A study published in the March 2009 issue of the Journal of Clinical Psychiatry examined the role of familial risk factors in occurrence of violent crime in patients with schizophrenia. The researchers used a cohort study that followed up patients with 2 or more hospitalizations for schizophrenia and investigated the risk for a violent conviction. All 13,806 patients with 2 hospital discharge diagnoses of schizophrenia from January 1, 1973, through December 31, 2004, in Sweden were followed until violent conviction, emigration, death, or end of follow-up (December 31, 2004). Associations with sociodemographic, individual (substance abuse comorbidity, and previous violence), and familial (parental violent crime and parental alcohol abuse) factors were examined. The results showed that, over an average follow-up period of 12 years, 17.1% of the men and 5.6% of the women with 2 or more hospitalizations for schizophrenia had a violent conviction after discharge from hospital. Familial risk factors had moderate effects, increasing the risk for violent convictions by 50% to 150%. After adjustment for sociodemographic and individual risk factors, the associations between parental violent crime and risk of violent convictions remained in men and in women, whereas parental alcohol abuse was no longer significantly associated with violent crime.
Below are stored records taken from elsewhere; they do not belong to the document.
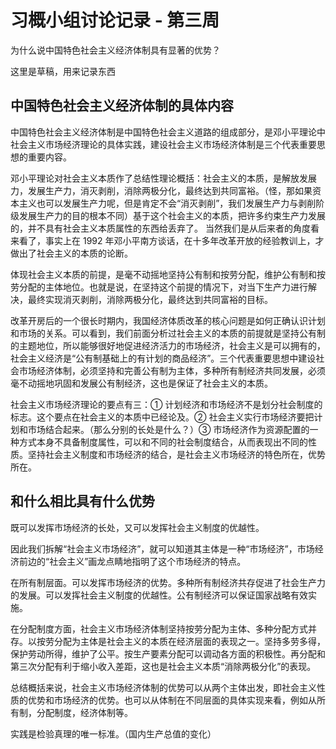 # 习概小组讨论记录 - 第三周

为什么说中国特色社会主义经济体制具有显著的优势？

这里是草稿，用来记录东西

## 中国特色社会主义经济体制的具体内容

中国特色社会主义经济体制是中国特色社会主义道路的组成部分，是邓小平理论中社会主义市场经济理论的具体实践，建设社会主义市场经济体制是三个代表重要思想的重要内容。

邓小平理论对社会主义本质作了总结性理论概括：社会主义的本质，是解放发展力，发展生产力，消灭剥削，消除两极分化，最终达到共同富裕。（怪，那如果资本主义也可以发展生产力呢，但是肯定不会“消灭剥削”，我们发展生产力与剥削阶级发展生产力的目的根本不同）基于这个社会主义的本质，把许多约束生产力发展的，并不具有社会主义本质属性的东西给丢弃了。
当然我们是从后来者的角度看来看了，事实上在 1992 年邓小平南方谈话，在十多年改革开放的经验教训上，才做出了社会主义的本质的论断。

体现社会主义本质的前提，是毫不动摇地坚持公有制和按劳分配，维护公有制和按劳分配的主体地位。也就是说，在坚持这个前提的情况下，对当下生产力进行解决，最终实现消灭剥削，消除两极分化，最终达到共同富裕的目标。

改革开房后的一个很长时期内，我国经济体质改革的核心问题是如何正确认识计划和市场的关系。可以看到，我们前面分析过社会主义的本质的前提就是坚持公有制的主题地位，所以能够很好地促进经济活力的市场经济，社会主义是可以拥有的，社会主义经济是“公有制基础上的有计划的商品经济”。三个代表重要思想中建设社会市场经济体制，必须坚持和完善公有制为主体，多种所有制经济共同发展，必须毫不动摇地巩固和发展公有制经济，这也是保证了社会主义的本质。

社会主义市场经济理论的要点有三：① 计划经济和市场经济不是划分社会制度的标志。这个要点在社会主义的本质中已经论及。② 社会主义实行市场经济要把计划和市场结合起来。（那么分别的长处是什么？）③ 市场经济作为资源配置的一种方式本身不具备制度属性，可以和不同的社会制度结合，从而表现出不同的性质。坚持社会主义制度和市场经济的结合，是社会主义市场经济的特色所在，优势所在。

## 和什么相比具有什么优势

既可以发挥市场经济的长处，又可以发挥社会主义制度的优越性。

因此我们拆解“社会主义市场经济”，就可以知道其主体是一种“市场经济”，市场经济前边的“社会主义”画龙点睛地指明了这个市场经济的特点。

在所有制层面。可以发挥市场经济的优势。多种所有制经济共存促进了社会生产力的发展。可以发挥社会主义制度的优越性。公有制经济可以保证国家战略有效实施。

在分配制度方面，社会主义市场经济体制坚持按劳分配为主体、多种分配方式并存。以按劳分配为主体是社会主义的本质在经济层面的表现之一。坚持多劳多得，保护劳动所得，维护了公平。按生产要素分配可以调动各方面的积极性。再分配和第三次分配有利于缩小收入差距，这也是社会主义本质“消除两极分化”的表现。

总结概括来说，社会主义市场经济体制的优势可以从两个主体出发，即社会主义性质的优势和市场经济的优势。也可以从体制在不同层面的具体实现来看，例如从所有制，分配制度，经济体制等。

实践是检验真理的唯一标准。（国内生产总值的变化）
The researchers concluded that Parental violent crime had moderate associations with violent crime in male and female offspring with at least 2 hospitalizations for schizophrenia, which were mostly stronger than the better documented sociodemographic risk factors. This suggests that familial (genetic or early environmental) risk factors have an important role in the etiology of violent offending among individuals with schizophrenia and should be considered in violence risk assessment.







In my experience as a doctor, researching the schizophrenia disorder, I would say the risk is pretty high if the person has paranoid schizophrenia.
In this case he is afraid, and he wants to protect himself and he might be ready to commit crime.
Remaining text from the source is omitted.